Items listed in a dataset
=== Section Start ===
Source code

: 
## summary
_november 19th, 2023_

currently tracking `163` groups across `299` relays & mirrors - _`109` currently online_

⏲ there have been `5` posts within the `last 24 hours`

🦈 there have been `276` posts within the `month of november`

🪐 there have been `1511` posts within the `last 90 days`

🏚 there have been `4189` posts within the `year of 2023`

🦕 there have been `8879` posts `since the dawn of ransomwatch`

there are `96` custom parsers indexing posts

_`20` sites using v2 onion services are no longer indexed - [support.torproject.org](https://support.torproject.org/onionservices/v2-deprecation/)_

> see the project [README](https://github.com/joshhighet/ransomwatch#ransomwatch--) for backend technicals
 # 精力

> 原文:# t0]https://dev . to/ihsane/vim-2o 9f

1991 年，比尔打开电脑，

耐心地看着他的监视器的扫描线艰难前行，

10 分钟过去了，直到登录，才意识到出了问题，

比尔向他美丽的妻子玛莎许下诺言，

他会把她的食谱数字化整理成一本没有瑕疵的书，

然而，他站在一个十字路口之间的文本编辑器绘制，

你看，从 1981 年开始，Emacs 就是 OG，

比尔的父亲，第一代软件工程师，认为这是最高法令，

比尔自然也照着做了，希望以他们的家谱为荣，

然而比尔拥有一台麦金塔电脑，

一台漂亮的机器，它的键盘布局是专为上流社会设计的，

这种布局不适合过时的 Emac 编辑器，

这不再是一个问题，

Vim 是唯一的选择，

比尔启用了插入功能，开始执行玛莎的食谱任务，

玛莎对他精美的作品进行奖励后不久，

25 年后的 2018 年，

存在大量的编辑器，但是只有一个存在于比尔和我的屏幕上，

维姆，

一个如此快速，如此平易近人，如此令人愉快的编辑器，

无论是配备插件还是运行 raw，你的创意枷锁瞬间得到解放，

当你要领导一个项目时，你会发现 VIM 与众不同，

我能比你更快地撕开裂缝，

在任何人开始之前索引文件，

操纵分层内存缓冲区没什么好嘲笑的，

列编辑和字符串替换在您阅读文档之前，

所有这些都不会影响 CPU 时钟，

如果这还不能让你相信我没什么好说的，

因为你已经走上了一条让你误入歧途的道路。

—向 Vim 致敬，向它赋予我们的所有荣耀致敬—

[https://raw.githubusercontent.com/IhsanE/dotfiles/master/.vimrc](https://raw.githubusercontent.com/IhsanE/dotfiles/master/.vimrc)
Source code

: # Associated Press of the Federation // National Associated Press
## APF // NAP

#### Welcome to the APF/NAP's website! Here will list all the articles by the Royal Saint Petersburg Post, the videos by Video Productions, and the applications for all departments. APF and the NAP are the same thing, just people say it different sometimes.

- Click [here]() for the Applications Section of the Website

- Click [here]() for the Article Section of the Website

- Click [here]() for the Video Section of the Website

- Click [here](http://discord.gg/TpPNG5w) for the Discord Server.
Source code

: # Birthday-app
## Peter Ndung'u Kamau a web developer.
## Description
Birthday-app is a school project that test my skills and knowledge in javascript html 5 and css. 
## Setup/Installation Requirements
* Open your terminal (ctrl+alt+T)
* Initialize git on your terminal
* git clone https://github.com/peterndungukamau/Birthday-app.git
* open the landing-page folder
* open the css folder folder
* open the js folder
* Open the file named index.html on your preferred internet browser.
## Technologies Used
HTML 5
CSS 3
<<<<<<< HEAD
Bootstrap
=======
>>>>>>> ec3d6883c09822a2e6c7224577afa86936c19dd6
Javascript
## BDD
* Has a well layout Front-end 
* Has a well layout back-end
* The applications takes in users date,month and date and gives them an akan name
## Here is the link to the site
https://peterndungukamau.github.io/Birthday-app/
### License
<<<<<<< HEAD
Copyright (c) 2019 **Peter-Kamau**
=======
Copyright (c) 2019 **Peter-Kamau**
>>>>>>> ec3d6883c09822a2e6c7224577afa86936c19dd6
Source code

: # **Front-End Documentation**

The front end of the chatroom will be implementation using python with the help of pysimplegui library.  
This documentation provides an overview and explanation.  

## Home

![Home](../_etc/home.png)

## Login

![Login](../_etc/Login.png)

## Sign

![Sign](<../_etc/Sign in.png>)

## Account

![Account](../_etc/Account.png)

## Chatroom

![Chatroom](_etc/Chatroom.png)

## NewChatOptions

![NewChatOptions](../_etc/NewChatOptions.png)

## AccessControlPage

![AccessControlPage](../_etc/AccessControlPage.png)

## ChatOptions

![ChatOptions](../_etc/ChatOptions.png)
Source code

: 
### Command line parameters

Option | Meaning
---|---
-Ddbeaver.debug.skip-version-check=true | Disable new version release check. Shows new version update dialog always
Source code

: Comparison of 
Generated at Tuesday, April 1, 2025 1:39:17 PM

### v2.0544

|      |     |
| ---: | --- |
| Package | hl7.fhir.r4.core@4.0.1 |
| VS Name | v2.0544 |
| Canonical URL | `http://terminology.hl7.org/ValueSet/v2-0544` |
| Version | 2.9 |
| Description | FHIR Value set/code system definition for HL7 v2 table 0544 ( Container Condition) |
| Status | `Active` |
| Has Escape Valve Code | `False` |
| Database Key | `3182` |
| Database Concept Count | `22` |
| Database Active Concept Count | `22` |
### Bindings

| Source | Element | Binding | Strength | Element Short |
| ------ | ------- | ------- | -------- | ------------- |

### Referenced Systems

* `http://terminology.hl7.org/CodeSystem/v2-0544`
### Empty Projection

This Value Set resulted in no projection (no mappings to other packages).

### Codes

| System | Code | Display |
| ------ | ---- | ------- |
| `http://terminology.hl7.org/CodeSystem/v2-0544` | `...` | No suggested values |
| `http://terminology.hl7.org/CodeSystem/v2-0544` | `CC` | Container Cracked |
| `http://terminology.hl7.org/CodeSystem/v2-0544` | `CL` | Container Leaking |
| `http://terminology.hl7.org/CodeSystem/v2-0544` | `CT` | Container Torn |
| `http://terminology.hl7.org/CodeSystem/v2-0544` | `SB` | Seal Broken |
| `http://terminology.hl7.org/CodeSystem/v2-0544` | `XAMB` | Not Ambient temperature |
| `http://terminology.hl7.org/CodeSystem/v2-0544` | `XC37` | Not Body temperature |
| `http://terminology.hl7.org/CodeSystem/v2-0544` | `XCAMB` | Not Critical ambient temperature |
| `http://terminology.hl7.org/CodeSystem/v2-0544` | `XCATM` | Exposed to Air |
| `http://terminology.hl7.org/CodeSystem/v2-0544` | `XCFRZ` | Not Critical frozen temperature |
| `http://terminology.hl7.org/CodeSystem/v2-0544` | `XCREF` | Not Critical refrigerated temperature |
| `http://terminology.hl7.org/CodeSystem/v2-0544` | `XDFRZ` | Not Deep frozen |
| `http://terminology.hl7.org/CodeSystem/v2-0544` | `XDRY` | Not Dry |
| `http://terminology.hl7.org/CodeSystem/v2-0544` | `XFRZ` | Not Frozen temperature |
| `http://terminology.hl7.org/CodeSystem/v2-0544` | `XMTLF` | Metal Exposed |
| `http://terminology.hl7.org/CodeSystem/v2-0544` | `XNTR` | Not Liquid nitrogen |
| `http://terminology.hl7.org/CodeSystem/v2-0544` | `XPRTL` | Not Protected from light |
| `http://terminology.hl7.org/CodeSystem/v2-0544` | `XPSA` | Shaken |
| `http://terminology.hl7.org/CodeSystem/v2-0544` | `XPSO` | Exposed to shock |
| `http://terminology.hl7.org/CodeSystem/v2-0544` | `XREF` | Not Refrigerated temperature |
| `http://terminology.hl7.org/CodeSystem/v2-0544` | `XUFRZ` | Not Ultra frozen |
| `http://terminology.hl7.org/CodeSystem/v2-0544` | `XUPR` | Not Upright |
=== Section End ===
** WORK ORDER **
Above are the entries. Output exactly the lines beginning with the line that has "https://peterndungukamau.github.io/Birthday-app/" and ending with the line that has "## NewChatOptions".

** PROBLEM SOLUTION **
https://peterndungukamau.github.io/Birthday-app/
### License
<<<<<<< HEAD
Copyright (c) 2019 **Peter-Kamau**
=======
Copyright (c) 2019 **Peter-Kamau**
>>>>>>> ec3d6883c09822a2e6c7224577afa86936c19dd6
Source code

: # **Front-End Documentation**

The front end of the chatroom will be implementation using python with the help of pysimplegui library.  
This documentation provides an overview and explanation.  

## Home

![Home](../_etc/home.png)

## Login

![Login](../_etc/Login.png)

## Sign

![Sign](<../_etc/Sign in.png>)

## Account

![Account](../_etc/Account.png)

## Chatroom

![Chatroom](_etc/Chatroom.png)

## NewChatOptions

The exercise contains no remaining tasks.